The boss mentioned the old “Gold Box” SSI games in a recent speach, which got me feeling a little nostalgic about them. Then over the weekend I was telling Roly about this, and was amusing her and myself with tales of what it was like even having a computer back in 1988, nevermind the video games.
Pool of Radiance was the first video game I ever bought with my own money, and remains one of the only games I ever played through to completion. I first learned about this game from an ad in a Dragon Magazine. The concept amazed me, I had to have it. I saved up my money, and eventually paid what I thought at the time to be an astronomical amount for anything, nevermind a game: $55. Funny, video games don’t seem to have changed much in price now in over 20 years.
OK, now that it was lodged in my brain, I had to do something about it. Back in college, when these games were just somewhat old and not the relics they are now, someone bought me a CD compilation called The Forgotten Realms Archive, which contains all the old gold box games, the Eye of the Beholder series, etc. I tried to run it on my machine, but discovered that the animation was tied to the CPU speed, and my P75 tore through the thing making it not very enjoyable. The CD then joined my stash of old games that would lie forgotten in a drawer until, well, yesterday.

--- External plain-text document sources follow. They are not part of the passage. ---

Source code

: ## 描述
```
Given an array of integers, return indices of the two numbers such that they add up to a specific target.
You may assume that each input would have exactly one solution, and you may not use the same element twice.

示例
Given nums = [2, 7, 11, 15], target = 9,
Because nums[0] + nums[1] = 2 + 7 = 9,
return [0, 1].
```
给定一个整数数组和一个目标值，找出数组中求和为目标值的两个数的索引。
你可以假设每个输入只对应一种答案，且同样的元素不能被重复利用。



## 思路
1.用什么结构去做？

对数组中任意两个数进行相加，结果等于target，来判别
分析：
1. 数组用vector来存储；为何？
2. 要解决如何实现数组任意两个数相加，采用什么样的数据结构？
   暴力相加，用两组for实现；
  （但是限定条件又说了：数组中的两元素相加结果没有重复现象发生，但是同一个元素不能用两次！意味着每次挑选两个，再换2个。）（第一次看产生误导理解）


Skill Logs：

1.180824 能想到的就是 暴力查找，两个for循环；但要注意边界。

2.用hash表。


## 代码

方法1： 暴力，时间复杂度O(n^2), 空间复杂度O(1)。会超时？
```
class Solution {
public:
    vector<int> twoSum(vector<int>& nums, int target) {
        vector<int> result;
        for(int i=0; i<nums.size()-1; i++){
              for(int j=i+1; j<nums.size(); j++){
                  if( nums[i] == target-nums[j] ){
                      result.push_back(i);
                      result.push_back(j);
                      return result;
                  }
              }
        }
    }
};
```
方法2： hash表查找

I pulled the CD out and tentatively put it into my CD tray, not knowing what to expect especially given that I run Ubuntu Linux now. I found installer executables and some readmes. Digging through the text it hit me: oh yeah, these were DOS games, even predating MS Windows. Wow. OK, I bet there’s reasonably good DOS emulator out there, right? Yup, a few minutes later and I was installing DOSBox. I dug up a spare 2GB usb stick I had lying around, and copied a few of the games to it. I also copied binaries for DOSBox, both linux and windows. I wrote a couple quick scripts, and now I’ve got a USB stick with Pool of Radiance and Eye of the Beholder installed that can run on pretty much any machine I stick it in.
Here it is, Pool of Radiance running on my Asus T91 netbook, which runs Windows 7. I’ve also run this on my Ubuntu desktop without any problem. Freaking awesome. You can see to the right of the box is the novel sized manual that came with the Forgotten Realms Archive, as well as the code wheels that came with it. These were the games’ method of anti-piracy. Each time you run the game you have to spin the wheel to match up two symbols and type in the secret password. Crazy, eh? The top wheel, which looks a bit off-color, used to be as white as the others. It’s the original that came with my copy of Pool of Radiance, circa 1988. It’s the only piece of the original game I still own.
Well, that and the clue book I bought shortly after, which you can see hiding beneath it. That clue book is probably how I managed to actually complete the game. It’s freaking hard! This time, though, I’ve decided no cheating! The clue book has remained unopened while I play. You can see at the bottom of the picture a piece of graph paper where I’ve started drawing the map as I explore the game. With no overhead map and a very cheasy quazi-3D view of the world, good mapping is essential to play the game.
So there you have it. Playing an old school video game that emulates an old school RPG. It’s actually really quite fun. I guess now I have something to do to entertain me on the flight to GenCon.